> _WHAT YOU HAVE TO DO_: Among the lines below, copy exactly those from the one with "- HTML (JavaScript)" through the one with "collaborations and discussions", counting both ends.

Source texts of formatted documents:
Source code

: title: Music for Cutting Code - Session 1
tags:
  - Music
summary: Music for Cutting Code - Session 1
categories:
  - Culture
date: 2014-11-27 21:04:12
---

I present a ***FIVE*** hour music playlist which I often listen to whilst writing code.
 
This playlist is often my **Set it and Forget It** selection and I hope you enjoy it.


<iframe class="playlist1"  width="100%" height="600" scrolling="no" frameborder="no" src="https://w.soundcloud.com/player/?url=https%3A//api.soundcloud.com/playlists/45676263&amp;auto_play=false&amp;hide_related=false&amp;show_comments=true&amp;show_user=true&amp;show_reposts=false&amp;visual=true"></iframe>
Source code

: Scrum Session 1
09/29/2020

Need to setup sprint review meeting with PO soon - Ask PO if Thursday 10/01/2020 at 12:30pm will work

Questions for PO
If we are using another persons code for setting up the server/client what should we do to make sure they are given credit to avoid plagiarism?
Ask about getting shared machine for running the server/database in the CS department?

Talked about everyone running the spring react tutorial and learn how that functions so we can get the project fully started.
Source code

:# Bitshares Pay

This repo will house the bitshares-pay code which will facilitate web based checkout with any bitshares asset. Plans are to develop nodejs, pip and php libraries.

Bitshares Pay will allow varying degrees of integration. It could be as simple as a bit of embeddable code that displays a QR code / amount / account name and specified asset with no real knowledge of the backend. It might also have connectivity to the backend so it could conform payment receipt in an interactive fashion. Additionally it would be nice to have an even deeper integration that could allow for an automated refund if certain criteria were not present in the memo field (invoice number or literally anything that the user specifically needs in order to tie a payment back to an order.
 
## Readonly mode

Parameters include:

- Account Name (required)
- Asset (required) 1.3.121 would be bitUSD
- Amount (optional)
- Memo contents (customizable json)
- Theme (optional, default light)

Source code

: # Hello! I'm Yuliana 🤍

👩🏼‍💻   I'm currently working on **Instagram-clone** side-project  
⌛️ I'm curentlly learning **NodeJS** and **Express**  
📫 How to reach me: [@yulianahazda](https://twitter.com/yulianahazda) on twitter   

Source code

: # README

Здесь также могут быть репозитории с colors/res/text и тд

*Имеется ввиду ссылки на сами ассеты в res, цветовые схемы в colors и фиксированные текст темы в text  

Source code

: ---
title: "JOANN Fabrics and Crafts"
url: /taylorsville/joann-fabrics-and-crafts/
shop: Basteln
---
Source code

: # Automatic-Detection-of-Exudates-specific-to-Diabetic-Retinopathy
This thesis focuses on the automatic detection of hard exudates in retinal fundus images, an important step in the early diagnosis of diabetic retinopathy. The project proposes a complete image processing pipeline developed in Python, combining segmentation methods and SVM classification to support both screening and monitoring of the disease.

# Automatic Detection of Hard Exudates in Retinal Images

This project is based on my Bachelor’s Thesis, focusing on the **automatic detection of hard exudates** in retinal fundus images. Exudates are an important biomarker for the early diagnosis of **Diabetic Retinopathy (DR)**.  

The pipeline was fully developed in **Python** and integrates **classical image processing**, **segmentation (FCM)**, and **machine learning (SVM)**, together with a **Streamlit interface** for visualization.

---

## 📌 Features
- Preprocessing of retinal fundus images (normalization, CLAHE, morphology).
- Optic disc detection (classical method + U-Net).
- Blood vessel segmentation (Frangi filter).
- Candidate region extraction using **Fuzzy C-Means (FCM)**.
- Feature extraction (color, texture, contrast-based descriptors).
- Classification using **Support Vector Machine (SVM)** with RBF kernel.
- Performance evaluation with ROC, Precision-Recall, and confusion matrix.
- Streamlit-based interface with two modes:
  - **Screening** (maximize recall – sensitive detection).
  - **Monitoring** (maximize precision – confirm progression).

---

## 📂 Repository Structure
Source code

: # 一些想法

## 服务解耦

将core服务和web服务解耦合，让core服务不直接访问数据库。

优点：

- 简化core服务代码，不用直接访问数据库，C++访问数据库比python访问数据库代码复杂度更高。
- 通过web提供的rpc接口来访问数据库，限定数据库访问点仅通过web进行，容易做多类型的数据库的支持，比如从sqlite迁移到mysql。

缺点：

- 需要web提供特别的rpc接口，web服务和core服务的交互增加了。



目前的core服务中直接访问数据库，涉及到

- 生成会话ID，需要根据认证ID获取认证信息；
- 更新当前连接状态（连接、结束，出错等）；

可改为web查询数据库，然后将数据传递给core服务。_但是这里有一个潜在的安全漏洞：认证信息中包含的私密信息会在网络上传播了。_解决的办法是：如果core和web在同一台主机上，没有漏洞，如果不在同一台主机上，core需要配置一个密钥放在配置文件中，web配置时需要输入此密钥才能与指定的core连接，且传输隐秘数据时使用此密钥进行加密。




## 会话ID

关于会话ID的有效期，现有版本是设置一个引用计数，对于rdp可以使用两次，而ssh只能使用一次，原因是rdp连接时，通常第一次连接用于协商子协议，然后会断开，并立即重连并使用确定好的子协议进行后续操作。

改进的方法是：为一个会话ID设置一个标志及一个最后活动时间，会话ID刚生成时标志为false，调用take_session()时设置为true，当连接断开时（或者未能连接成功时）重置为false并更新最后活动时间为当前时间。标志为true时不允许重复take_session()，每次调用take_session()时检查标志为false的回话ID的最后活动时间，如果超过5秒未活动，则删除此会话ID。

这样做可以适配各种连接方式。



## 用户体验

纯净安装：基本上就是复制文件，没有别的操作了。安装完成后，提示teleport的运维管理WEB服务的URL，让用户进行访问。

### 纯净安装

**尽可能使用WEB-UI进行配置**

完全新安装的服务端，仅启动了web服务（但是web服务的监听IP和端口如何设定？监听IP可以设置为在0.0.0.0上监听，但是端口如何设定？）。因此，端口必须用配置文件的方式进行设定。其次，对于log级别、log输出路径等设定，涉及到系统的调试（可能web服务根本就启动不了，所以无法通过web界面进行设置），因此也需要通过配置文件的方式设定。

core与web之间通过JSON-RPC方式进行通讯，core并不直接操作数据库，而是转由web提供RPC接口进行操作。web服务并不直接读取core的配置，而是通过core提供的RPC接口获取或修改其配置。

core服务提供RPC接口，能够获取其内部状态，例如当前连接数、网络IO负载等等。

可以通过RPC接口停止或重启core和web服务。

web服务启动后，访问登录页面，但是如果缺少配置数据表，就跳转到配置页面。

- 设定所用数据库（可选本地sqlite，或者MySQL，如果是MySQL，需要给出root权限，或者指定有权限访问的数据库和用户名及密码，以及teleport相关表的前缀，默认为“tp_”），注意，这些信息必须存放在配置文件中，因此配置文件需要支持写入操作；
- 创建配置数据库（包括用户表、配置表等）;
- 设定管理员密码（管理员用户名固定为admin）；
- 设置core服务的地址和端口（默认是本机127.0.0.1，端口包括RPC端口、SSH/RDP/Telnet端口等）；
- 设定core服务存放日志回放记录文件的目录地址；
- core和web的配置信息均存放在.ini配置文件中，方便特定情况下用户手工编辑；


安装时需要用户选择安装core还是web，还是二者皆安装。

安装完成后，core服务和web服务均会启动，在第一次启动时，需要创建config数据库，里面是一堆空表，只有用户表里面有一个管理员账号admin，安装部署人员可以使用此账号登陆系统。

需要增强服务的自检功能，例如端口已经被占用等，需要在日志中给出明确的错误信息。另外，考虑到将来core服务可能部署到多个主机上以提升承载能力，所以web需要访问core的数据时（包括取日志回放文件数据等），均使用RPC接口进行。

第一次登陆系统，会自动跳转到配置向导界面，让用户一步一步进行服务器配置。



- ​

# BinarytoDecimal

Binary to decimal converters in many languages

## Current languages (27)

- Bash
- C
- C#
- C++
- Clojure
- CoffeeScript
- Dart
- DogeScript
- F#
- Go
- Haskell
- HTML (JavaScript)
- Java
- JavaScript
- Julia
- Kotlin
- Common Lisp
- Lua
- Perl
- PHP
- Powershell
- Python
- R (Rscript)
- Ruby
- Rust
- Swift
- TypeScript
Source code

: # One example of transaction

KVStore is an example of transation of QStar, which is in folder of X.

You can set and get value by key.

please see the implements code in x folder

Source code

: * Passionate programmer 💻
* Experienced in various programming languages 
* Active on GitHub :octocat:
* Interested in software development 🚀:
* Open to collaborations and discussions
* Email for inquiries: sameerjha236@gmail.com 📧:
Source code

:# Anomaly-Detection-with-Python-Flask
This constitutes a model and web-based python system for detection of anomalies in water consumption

> _RESPONSE FOR THIS EXERCISE_:
- HTML (JavaScript)
- Java
- JavaScript
- Julia
- Kotlin
- Common Lisp
- Lua
- Perl
- PHP
- Powershell
- Python
- R (Rscript)
- Ruby
- Rust
- Swift
- TypeScript
Source code

: # One example of transaction

KVStore is an example of transation of QStar, which is in folder of X.

You can set and get value by key.

please see the implements code in x folder

Source code

: * Passionate programmer 💻
* Experienced in various programming languages 
* Active on GitHub :octocat:
* Interested in software development 🚀:
* Open to collaborations and discussions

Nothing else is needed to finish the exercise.